Tetra or the Tetra Werke (Company) is a fish food manufacturing company founded by a young German scientist, Dr. Ulrich Baensch.

==History and profile==
In the 1950s, there were only about 50,000 fish keepers in Germany. The hobby at the time was considered very time-consuming, rare, difficult and complicated, because it required routine collection of live food from streams and river beds, until the invention of dried flake food (Tetramin) for tropical fish by Dr. Ulrich Baensch. Baensch's Tetramin fish food consisted of four different type of flakes and vitamins. The brand name Tetramin was derived from the Greek word Tetra (meaning four) and the third syllable of the word vitamin.

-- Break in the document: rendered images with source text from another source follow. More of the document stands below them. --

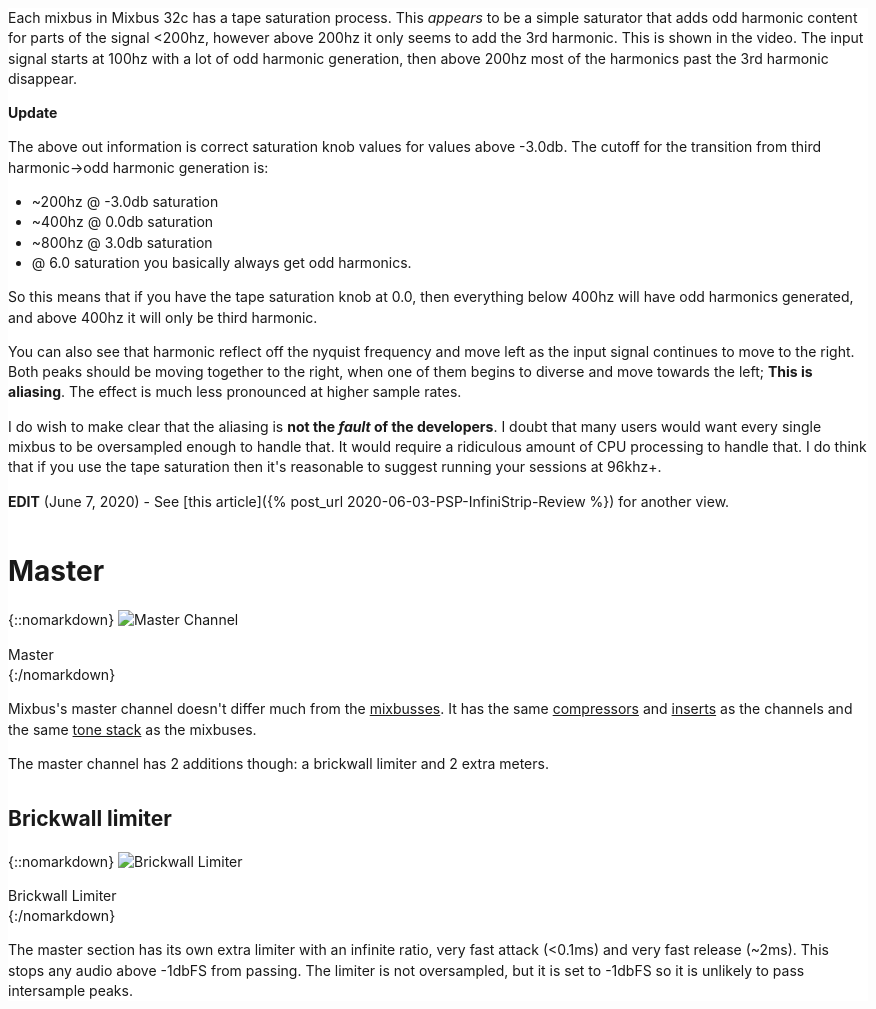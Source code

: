 Each mixbus in Mixbus 32c has a tape saturation process. This _appears_ to be a simple saturator that adds odd harmonic content for parts of the signal <200hz, however above 200hz it only seems to add the 3rd harmonic. This is shown in the video. The input signal starts at 100hz with a lot of odd harmonic generation, then above 200hz most of the harmonics past the 3rd harmonic disappear.

**Update**

The above out information is correct saturation knob values for values above -3.0db. The cutoff for the transition from third harmonic->odd harmonic generation is:

* ~200hz @ -3.0db saturation
* ~400hz @ 0.0db saturation
* ~800hz @ 3.0db saturation
* @ 6.0 saturation you basically always get odd harmonics.

So this means that if you have the tape saturation knob at 0.0, then everything below 400hz will have odd harmonics generated, and above 400hz it will only be third harmonic.

You can also see that harmonic reflect off the nyquist frequency and move left as the input signal continues to move to the right. Both peaks should be moving together to the right, when one of them begins to diverse and move towards the left; **This is aliasing**. The effect is much less pronounced at higher sample rates.

I do wish to make clear that the aliasing is **not the _fault_ of the developers**. I doubt that many users would want every single mixbus to be oversampled enough to handle that. It would require a ridiculous amount of CPU processing to handle that. I do think that if you use the tape saturation then it's reasonable to suggest running your sessions at 96khz+.

**EDIT** (June 7, 2020) - See [this article]({% post_url 2020-06-03-PSP-InfiniStrip-Review %}) for another view.

# Master

{::nomarkdown}
  <img src="/assets/Mixbus/Mixer/Master.png" alt="Master Channel">
  <div class="image-caption">Master</div>
{:/nomarkdown}

Mixbus's master channel doesn't differ much from the [mixbusses](#busses). It has the same [compressors](#compressors) and [inserts](#inserts-and-settings) as the channels and the same [tone stack](#tone-stack) as the mixbuses.

The master channel has 2 additions though: a brickwall limiter and 2 extra meters.

## Brickwall limiter

{::nomarkdown}
  <img src="/assets/Mixbus/Mixer/Brickwall.png" alt="Brickwall Limiter">
  <div class="image-caption">Brickwall Limiter</div>
{:/nomarkdown}

The master section has its own extra limiter with an infinite ratio, very fast attack (<0.1ms) and very fast release (~2ms). This stops any audio above -1dbFS from passing. The limiter is not oversampled, but it is set to -1dbFS so it is unlikely to pass intersample peaks.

The Tetra group employs over 700 colleagues, has representatives in more than 90 countries worldwide and is the largest manufacturer of aquaristic and pond products in the world. Apart from pet food, Tetra supplies fish keepers and pond owners with other products such as water conditioners, plant conditioners, technical equipment and medicinal products.
It was once a part of Warner-Lambert and was later acquired by Pfizer.
In December 2002, Pfizer sold the Tetra aquaristic and pond business to the "Triton Fund", a private independent European investment fund. Investors in the Triton Fund include European insurances and banks as well as significant American institutions. The Triton Fund paid $238.5 million US for the Tetra business. Three years later, on April 29, 2005, Tetra Holding GmbH was acquired by Spectrum Brands, a global consumer products company.

==Tetra Company in the news==

===Criticisms===
The Tetra Company was heavily criticized by the marine fishkeeping community after its appearance on Good Morning America in which it claimed that one of its kits, a 10-gallon (37.3 liters) aquarium and filter, could support the fish from Finding Nemo (a Regal Tang and Ocellaris Clownfish). Most hobbyists pointed out that the Tang alone needs a much larger aquarium (at least 4' in length) and that it would die in such conditions. However, a 10-gallon saltwater aquarium could successfully house an Ocellaris Clownfish (without the Tang).